In Python you can have multiple iterators in a list comprehension, like
[(x,y) for x in a for y in b]
for some suitable sequences a and b. I'm aware of the nested loop semantics of Python's list comprehensions.
My question is: Can one iterator in the comprehension refer to the other? In other words: Could I have something like this:
[x for x in a for a in b]
where the current value of the outer loop is the iterator of the inner?
As an example, if I have a nested list:
a=[[1,2],[3,4]]
what would the list comprehension expression be to achieve this result:
[1,2,3,4]
?? (Please only list comprehension answers, since this is what I want to find out).
Suppose you have a text full of sentences and you want an array of words.
# Without list comprehension
list_of_words = []
for sentence in text:
for word in sentence:
list_of_words.append(word)
return list_of_words
I like to think of list comprehension as stretching code horizontally.
Try breaking it up into:
# List Comprehension
[word for sentence in text for word in sentence]
Example:
>>> text = (("Hi", "Steve!"), ("What's", "up?"))
>>> [word for sentence in text for word in sentence]
['Hi', 'Steve!', "What's", 'up?']
This also works for generators
>>> text = (("Hi", "Steve!"), ("What's", "up?"))
>>> gen = (word for sentence in text for word in sentence)
>>> for word in gen: print(word)
Hi
Steve!
What's
up?
To answer your question with your own suggestion:
>>> [x for b in a for x in b] # Works fine
While you asked for list comprehension answers, let me also point out the excellent itertools.chain():
>>> from itertools import chain
>>> list(chain.from_iterable(a))
>>> list(chain(*a)) # If you're using python < 2.6
Gee, I guess I found the anwser: I was not taking care enough about which loop is inner and which is outer.

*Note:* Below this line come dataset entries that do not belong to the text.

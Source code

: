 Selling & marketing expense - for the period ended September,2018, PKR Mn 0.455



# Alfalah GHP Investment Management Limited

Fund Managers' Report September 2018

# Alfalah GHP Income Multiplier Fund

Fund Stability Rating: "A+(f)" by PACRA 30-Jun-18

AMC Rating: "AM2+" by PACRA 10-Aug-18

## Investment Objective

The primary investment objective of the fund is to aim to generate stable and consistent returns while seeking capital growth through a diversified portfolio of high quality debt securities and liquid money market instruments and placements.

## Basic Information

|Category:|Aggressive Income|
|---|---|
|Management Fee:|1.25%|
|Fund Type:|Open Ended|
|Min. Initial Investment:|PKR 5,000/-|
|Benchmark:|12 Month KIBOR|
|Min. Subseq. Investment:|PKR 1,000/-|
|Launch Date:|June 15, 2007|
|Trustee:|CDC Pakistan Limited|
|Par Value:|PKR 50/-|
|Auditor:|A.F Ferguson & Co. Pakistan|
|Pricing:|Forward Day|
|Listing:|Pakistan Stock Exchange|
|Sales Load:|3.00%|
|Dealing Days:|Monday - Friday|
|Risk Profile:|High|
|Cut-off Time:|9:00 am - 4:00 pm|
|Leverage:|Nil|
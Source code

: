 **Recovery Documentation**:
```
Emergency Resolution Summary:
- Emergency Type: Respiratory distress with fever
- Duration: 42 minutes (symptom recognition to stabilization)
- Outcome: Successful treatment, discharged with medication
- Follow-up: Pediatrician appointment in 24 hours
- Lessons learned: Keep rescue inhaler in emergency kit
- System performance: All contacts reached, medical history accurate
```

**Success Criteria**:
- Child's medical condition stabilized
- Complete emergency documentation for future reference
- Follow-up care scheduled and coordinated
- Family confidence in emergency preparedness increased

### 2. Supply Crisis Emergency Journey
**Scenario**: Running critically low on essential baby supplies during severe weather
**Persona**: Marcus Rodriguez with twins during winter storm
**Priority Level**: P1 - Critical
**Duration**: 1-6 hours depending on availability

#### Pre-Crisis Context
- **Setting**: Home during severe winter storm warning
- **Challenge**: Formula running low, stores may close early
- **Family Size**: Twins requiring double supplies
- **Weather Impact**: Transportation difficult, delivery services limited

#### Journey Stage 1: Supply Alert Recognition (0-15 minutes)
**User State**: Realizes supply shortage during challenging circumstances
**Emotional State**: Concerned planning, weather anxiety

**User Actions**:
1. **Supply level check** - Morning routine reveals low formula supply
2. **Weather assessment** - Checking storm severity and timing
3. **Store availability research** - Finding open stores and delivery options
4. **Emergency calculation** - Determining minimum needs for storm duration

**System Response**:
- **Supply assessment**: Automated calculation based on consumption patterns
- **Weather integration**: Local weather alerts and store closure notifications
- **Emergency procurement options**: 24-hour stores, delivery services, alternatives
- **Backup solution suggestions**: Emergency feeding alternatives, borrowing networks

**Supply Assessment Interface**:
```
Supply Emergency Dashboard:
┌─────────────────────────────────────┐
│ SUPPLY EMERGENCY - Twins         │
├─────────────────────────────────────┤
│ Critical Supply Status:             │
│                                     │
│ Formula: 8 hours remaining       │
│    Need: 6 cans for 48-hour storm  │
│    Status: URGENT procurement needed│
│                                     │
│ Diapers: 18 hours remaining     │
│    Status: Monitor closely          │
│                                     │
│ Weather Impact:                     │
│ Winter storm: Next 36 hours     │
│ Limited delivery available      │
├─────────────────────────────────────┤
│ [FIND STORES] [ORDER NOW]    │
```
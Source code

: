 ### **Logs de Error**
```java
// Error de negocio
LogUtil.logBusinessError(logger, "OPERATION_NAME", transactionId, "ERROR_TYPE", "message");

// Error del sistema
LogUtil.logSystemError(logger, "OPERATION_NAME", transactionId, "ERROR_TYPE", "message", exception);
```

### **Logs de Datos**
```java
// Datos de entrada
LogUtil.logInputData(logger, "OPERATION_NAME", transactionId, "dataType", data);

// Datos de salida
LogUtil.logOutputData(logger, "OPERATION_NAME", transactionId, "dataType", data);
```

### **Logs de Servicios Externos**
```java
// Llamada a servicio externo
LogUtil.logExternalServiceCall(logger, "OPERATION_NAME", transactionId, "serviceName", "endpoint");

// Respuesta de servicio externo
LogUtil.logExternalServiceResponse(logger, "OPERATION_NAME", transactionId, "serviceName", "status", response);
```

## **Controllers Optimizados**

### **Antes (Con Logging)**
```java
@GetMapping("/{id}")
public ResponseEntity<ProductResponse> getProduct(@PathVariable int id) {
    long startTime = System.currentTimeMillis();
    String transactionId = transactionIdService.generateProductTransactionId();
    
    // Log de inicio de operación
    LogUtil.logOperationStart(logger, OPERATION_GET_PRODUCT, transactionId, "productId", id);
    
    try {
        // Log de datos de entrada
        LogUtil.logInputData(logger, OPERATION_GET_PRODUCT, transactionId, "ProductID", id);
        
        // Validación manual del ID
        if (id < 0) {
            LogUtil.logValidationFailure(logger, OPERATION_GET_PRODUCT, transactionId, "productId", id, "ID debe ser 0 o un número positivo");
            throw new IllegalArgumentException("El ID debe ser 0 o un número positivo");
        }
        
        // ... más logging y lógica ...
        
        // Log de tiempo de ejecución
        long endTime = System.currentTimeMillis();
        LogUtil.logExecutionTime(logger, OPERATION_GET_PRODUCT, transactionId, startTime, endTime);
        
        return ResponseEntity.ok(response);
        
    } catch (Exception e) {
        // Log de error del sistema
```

The list comprehension should be like:
[x for b in a for x in b]
to get the desired result, and yes, one current value can be the iterator for the next loop.
Order of iterators may seem counter-intuitive.
Take for example: [str(x) for i in range(3) for x in foo(i)]
Let's decompose it:
def foo(i):
return i, i + 0.5
[str(x)
for i in range(3)
for x in foo(i)
]
# is same as
for i in range(3):
for x in foo(i):
yield str(x)
ThomasH has already added a good answer, but I want to show what happens:
>>> a = [[1, 2], [3, 4]]
>>> [x for x in b for b in a]
Traceback (most recent call last):
File "<stdin>", line 1, in <module>
NameError: name 'b' is not defined
>>> [x for b in a for x in b]
[1, 2, 3, 4]
>>> [x for x in b for b in a]
[3, 3, 4, 4]
I guess Python parses the list comprehension from left to right. This means, the first for loop that occurs will be executed first.
The second "problem" of this is that b gets "leaked" out of the list comprehension. After the first successful list comprehension b == [3, 4].
This memory technic helps me a lot:
[ <RETURNED_VALUE> <OUTER_LOOP1> <INNER_LOOP2> <INNER_LOOP3> ... <OPTIONAL_IF> ]
And now you can think about Return + Outer-loop
as the only Right Order
Knowing above, the order in list comprehensive even for 3 loops seem easy:
c=[111, 222, 333]
b=[11, 22, 33]
a=[1, 2, 3]
print(
[
(i, j, k) # <RETURNED_VALUE>
for i in a for j in b for k in c # in order: loop1, loop2, loop3
if i < 2 and j < 20 and k < 200 # <OPTIONAL_IF>
]
)
[(1, 11, 111)]
because the above is just a:
for i in a: # outer loop1 GOES SECOND
for j in b: # inner loop2 GOES THIRD
for k in c: # inner loop3 GOES FOURTH
if i < 2 and j < 20 and k < 200:
print((i, j, k)) # returned value GOES FIRST
for iterating one nested list/structure, technic is the same:
for a from the question:
a = [[1,2],[3,4]]
[i2 for i1 in a for i2 in i1]
which return [1, 2, 3, 4]
for one another nested level
a = [[[1, 2], [3, 4]], [[5, 6], [7, 8, 9]], [[10]]]
[i3 for i1 in a for i2 in i1 for i3 in i2]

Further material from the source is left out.